=== WORK ORDER ===
A faithful copy of all the entries is required, with no pictures in it.

(Stored data entries)
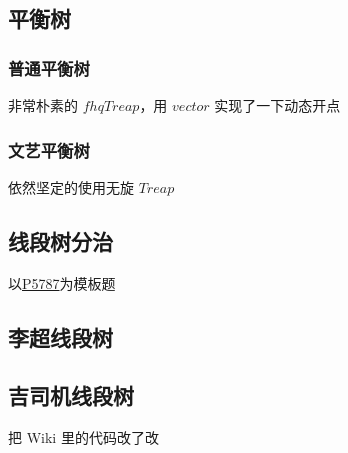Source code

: \documentclass[12pt]{article}
\begin{document}


\newpage

\subsection{平衡树}

\subsubsection{普通平衡树}

非常朴素的 $fhqTreap$，用 $vector$ 实现了一下动态开点



\newpage

\subsubsection{文艺平衡树}

依然坚定的使用无旋 $Treap$



\newpage

\subsection{线段树分治}

以\href{https://www.luogu.com.cn/problem/P5787}{P5787}为模板题



\newpage

\subsection{李超线段树}



\newpage

\subsection{吉司机线段树}

把 Wiki 里的代码改了改


\end{document}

=== OUTPUT OF THE EXERCISE ===
Source code

: \documentclass[12pt]{article}
\begin{document}


\newpage

\subsection{平衡树}

\subsubsection{普通平衡树}

非常朴素的 $fhqTreap$，用 $vector$ 实现了一下动态开点



\newpage

\subsubsection{文艺平衡树}

依然坚定的使用无旋 $Treap$



\newpage

\subsection{线段树分治}

以\href{https://www.luogu.com.cn/problem/P5787}{P5787}为模板题



\newpage

\subsection{李超线段树}



\newpage

\subsection{吉司机线段树}

把 Wiki 里的代码改了改


\end{document}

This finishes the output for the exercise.